By Christian Wade | The Center Square
The New Hampshire Senate has rebuffed a Democratic-led proposal to raise the state’s minimum wage in a vote that went along party lines.
On Thursday, the Republican-led Senate voted 14-10 to reject Senate Bill 136, which would have increased the state’s minimum wage from $7.25 an hour to $10 on Jan. 1, 2022, and to $12 by Jan. 1, 2024.
Senate Majority Leader Jeb Bradley, R-Wolfsboro, said the proposal would hurt businesses, cost jobs, “and adversely impact the people it is trying to help.”
“Small to midsize businesses would be hurt the most because they would be forced to raise their prices to make up for additional labor costs and likely lay off employees,” Bradley said in a statement following the vote. “As our economy continues to get stronger as we come out of the pandemic, we want to create more job opportunities for Granite Staters, not less.”
But Sen. Donna Soucy, D-Manchester, the bill’s main sponsor, said the Senate’s rejection of the proposal sends a message that New Hampshire doesn’t care about its workers.
“People want to work, and they want to be able to provide for their families,” she said in a statement. “Sadly today’s vote represented a missed opportunity to help them do just that.”
Soucy said the state’s low wages are forcing workers to seek employment in other neighboring states, which is also hurting New Hampshire’s tax coffers.
The proposal is one of several bills filed by Democrats seeking to raise New Hampshire’s stagnant minimum wage, none of which are advancing in the GOP-controlled Legislature.
New Hampshire currently does not have a state minimum wage. It defaults to the current federal rate of $7.25, which hasn’t been increased since 2009.
Labor leaders back the changes, saying businesses have been taking advantage of New Hampshire’s low taxes and wages to the detriment of workers, as well as the state government.
But business groups say the move would hurt workers because companies would end up hiring fewer people to offset the increased payroll costs.
Congress was considering a proposal to increase the federal minimum wage to $15 per hour as part of the $1.9 trillion pandemic relief package, but that provision was stripped from the bill before it landed on President Joe Biden’s desk. Biden had voiced support for raising the federal wage but acknowledged there was opposition to the plan among lawmakers.

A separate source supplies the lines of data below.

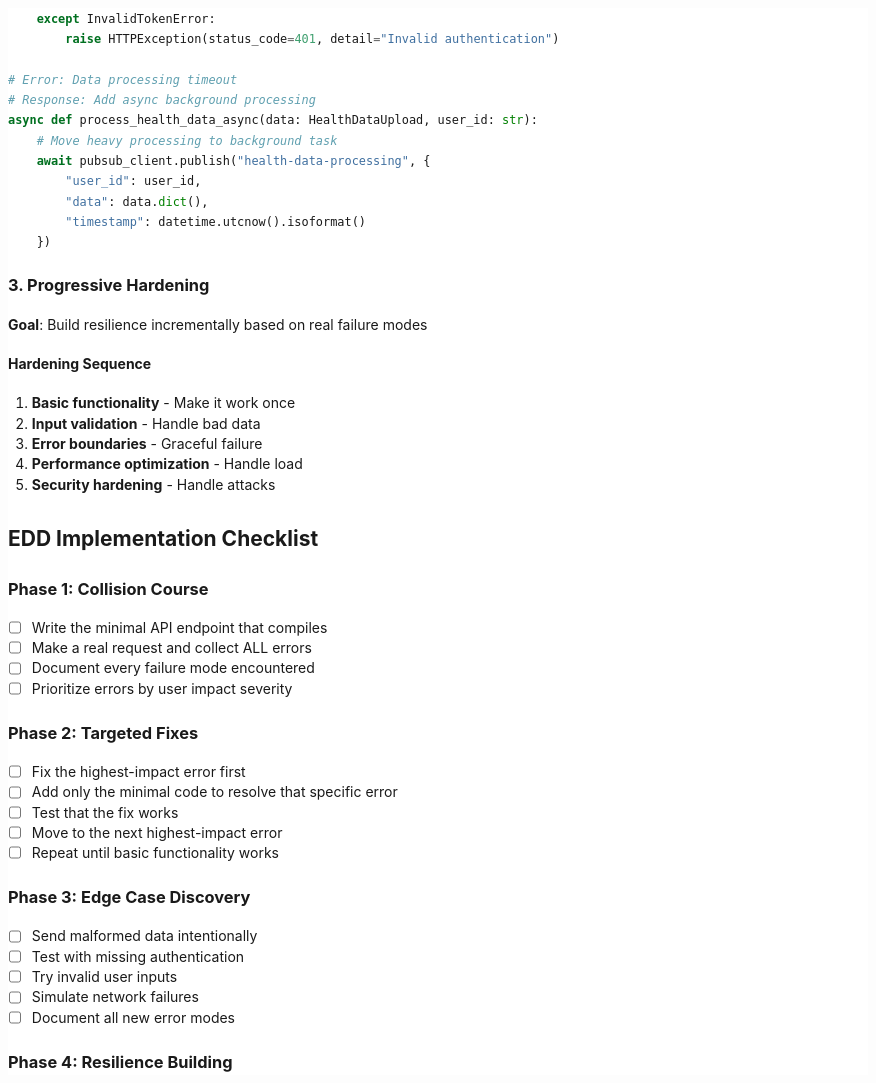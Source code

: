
 ```python
    except InvalidTokenError:
        raise HTTPException(status_code=401, detail="Invalid authentication")

# Error: Data processing timeout
# Response: Add async background processing
async def process_health_data_async(data: HealthDataUpload, user_id: str):
    # Move heavy processing to background task
    await pubsub_client.publish("health-data-processing", {
        "user_id": user_id,
        "data": data.dict(),
        "timestamp": datetime.utcnow().isoformat()
    })
```

### 3. Progressive Hardening

**Goal**: Build resilience incrementally based on real failure modes

#### Hardening Sequence

1. **Basic functionality** - Make it work once
2. **Input validation** - Handle bad data
3. **Error boundaries** - Graceful failure
4. **Performance optimization** - Handle load
5. **Security hardening** - Handle attacks

## EDD Implementation Checklist

### Phase 1: Collision Course

- [ ] Write the minimal API endpoint that compiles
- [ ] Make a real request and collect ALL errors
- [ ] Document every failure mode encountered
- [ ] Prioritize errors by user impact severity

### Phase 2: Targeted Fixes

- [ ] Fix the highest-impact error first
- [ ] Add only the minimal code to resolve that specific error
- [ ] Test that the fix works
- [ ] Move to the next highest-impact error
- [ ] Repeat until basic functionality works

### Phase 3: Edge Case Discovery

- [ ] Send malformed data intentionally
- [ ] Test with missing authentication
- [ ] Try invalid user inputs
- [ ] Simulate network failures
- [ ] Document all new error modes

### Phase 4: Resilience Building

Such a move would have forced New Hampshire to either accept the $15 per hour federal wage or pass legislation setting a state minimum wage.
A Congressional Budget Office report estimated that raising the minimum wage to $15 an hour would eliminate 1.4 million jobs, including 13,000 in New Hampshire.
Boy is this female Sen. Donna Soucy clueless “Soucy said the state’s low wages are forcing workers to seek employment in other neighboring states, which is also hurting New Hampshire’s tax coffers”.
According to people in the Dome legislature, people from VT are going to NH for jobs. Furthermore, Wallet Hub has stated that NH is in the top ten (10) states to retire to.
I’ll bet this female is from close by MA. They have that simpleton woo-is-me attitude. The attitude is universal with Liberals. They want and vote for something that their little pea brain s can’t comprehend the resultant. She’s in that Liberal triangle of Portsmouth-Concord-Nashiua, a suburb of MA. Government has no right to control private business, they pay taxes and try to survive. And the state benefits.
VT is full of them and look at the state political environment and heading. Thank god, NH is getting back to being Conservative.
The question has remained the same over time immemorial: Today, how do these 10 NH legislators (and anyone else for that matter), voting to increase the minimum wage, rationalize their authority to determine what someone else should pay an employee? After all, these legislators are not only circumventing the rights of an employer, they’re over-ruling the rights of the employee as well – for both to decide whether to pay, or work for, a lesser wage or not work at all.
This legislative hubris, according to Aristotle at least, is: “…the overweening presumption that leads a person to disregard the divinely fixed limits on human action in an ordered cosmos.”
According to T. S. Eliot, it is that: “Half the harm that is done in this world is due to people who want to feel important. They don’t mean to do harm; but the harm does not interest them. Or they do not see it, or they justify it because they are absorbed in the endless struggle to think well of themselves.”
How these legislators victimize us is best described in this condemning Aristotelian rhetoric: that they are “doing and saying things at which the victim incurs shame, not in order that one may achieve anything other than what is done, but simply to get pleasure from it.”
May the NH legislators, as a whole, continue to resist the temptation to think well of themselves at the expense of others.